Entries taken from a collection:
Content starts

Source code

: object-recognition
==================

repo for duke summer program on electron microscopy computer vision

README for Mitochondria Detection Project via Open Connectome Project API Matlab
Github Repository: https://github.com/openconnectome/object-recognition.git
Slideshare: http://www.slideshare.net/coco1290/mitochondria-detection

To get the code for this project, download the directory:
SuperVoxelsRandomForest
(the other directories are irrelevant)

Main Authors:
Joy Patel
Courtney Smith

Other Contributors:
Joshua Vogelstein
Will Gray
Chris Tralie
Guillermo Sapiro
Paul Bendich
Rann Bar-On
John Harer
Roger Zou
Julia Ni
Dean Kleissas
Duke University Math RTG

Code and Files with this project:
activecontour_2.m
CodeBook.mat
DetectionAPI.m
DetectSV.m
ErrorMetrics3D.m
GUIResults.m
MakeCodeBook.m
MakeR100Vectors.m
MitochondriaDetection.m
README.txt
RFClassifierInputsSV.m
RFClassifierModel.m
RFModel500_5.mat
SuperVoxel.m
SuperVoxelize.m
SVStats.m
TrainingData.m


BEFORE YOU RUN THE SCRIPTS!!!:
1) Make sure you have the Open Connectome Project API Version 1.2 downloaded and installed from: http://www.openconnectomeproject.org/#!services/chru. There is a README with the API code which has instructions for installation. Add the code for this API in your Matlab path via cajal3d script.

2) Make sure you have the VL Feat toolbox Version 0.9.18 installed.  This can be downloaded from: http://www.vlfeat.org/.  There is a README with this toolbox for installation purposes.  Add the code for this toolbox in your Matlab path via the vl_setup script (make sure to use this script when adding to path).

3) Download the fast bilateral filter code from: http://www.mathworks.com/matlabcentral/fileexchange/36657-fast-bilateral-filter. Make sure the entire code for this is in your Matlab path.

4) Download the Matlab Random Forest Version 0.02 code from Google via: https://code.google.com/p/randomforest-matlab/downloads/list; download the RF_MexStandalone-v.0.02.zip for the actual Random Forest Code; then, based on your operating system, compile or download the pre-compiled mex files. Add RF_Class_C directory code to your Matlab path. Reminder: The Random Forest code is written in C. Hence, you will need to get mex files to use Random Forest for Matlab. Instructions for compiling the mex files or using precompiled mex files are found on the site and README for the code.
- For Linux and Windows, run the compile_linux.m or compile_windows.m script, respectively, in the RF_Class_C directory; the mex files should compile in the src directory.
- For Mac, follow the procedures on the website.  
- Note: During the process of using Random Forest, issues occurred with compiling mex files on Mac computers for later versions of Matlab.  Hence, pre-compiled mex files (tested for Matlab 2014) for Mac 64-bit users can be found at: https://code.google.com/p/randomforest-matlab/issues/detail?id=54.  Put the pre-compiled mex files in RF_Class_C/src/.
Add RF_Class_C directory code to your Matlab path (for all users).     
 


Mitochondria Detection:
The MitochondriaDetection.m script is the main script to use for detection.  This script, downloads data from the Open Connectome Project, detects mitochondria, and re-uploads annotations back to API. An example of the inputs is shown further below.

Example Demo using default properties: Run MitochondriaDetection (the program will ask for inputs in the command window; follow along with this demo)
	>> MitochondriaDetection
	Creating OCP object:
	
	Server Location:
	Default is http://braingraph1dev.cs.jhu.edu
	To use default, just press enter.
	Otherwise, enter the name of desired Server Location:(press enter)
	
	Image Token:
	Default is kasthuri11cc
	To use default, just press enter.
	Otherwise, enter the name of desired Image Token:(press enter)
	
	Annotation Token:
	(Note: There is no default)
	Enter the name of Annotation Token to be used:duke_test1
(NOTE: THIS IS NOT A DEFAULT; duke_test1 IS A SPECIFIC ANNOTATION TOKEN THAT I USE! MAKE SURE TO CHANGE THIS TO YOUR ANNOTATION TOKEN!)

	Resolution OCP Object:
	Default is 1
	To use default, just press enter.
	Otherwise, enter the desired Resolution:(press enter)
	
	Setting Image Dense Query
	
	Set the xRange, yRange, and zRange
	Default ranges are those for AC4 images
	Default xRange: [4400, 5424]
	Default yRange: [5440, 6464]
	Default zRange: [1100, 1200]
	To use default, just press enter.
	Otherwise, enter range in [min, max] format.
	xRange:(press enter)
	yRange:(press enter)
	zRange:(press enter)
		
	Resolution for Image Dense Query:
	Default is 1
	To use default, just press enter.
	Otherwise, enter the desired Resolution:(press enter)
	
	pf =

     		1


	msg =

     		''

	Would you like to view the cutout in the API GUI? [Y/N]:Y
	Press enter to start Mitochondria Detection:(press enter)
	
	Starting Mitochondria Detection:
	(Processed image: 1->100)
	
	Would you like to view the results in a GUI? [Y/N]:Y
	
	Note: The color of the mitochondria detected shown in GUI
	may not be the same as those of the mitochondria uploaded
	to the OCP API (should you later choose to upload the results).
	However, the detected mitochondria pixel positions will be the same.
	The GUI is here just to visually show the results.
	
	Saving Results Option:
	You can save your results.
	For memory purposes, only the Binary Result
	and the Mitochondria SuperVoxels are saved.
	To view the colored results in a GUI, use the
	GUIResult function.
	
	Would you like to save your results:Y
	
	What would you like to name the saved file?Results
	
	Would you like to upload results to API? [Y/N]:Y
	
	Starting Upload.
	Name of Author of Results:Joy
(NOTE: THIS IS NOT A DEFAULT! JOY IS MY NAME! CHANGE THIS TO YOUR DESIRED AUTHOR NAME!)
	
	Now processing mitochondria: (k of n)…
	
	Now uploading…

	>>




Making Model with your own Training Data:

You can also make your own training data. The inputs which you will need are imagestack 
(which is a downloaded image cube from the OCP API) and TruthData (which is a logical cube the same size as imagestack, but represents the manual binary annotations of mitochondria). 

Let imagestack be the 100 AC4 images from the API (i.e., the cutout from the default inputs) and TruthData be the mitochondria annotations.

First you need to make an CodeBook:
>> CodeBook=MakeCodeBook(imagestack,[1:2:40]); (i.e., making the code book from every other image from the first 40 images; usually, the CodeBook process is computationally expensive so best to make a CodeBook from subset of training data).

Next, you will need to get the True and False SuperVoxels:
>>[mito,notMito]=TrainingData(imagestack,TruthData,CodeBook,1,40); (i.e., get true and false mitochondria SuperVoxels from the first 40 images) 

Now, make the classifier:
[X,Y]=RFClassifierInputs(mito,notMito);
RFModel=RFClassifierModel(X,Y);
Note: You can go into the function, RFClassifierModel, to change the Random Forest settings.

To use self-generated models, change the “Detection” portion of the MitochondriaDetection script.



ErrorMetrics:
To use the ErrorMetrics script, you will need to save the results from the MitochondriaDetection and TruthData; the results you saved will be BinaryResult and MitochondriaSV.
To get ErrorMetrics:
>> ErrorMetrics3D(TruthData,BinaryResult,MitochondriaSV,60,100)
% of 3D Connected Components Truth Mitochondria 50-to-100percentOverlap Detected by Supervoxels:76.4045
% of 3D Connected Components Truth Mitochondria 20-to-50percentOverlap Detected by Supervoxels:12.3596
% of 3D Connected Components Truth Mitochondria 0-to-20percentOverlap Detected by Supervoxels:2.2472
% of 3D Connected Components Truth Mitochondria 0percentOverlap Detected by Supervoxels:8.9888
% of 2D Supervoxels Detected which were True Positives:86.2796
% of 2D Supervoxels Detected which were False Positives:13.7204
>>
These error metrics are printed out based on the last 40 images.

Content ends
Content starts

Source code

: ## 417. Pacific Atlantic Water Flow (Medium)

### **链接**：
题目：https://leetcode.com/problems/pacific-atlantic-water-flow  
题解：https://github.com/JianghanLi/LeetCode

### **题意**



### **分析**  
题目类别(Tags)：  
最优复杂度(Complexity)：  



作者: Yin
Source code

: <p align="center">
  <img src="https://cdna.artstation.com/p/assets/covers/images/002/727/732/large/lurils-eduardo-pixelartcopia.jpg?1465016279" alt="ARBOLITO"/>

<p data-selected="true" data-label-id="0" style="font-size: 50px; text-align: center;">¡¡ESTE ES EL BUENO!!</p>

Content ends

▶ **What to do**:
Each line of the data that has the string "downloaded" should be returned.

▶ **Result**:
1) Make sure you have the Open Connectome Project API Version 1.2 downloaded and installed from: http://www.openconnectomeproject.org/#!services/chru. There is a README with the API code which has instructions for installation. Add the code for this API in your Matlab path via cajal3d script.
2) Make sure you have the VL Feat toolbox Version 0.9.18 installed.  This can be downloaded from: http://www.vlfeat.org/.  There is a README with this toolbox for installation purposes.  Add the code for this toolbox in your Matlab path via the vl_setup script (make sure to use this script when adding to path).
(which is a downloaded image cube from the OCP API) and TruthData (which is a logical cube the same size as imagestack, but represents the manual binary annotations of mitochondria). 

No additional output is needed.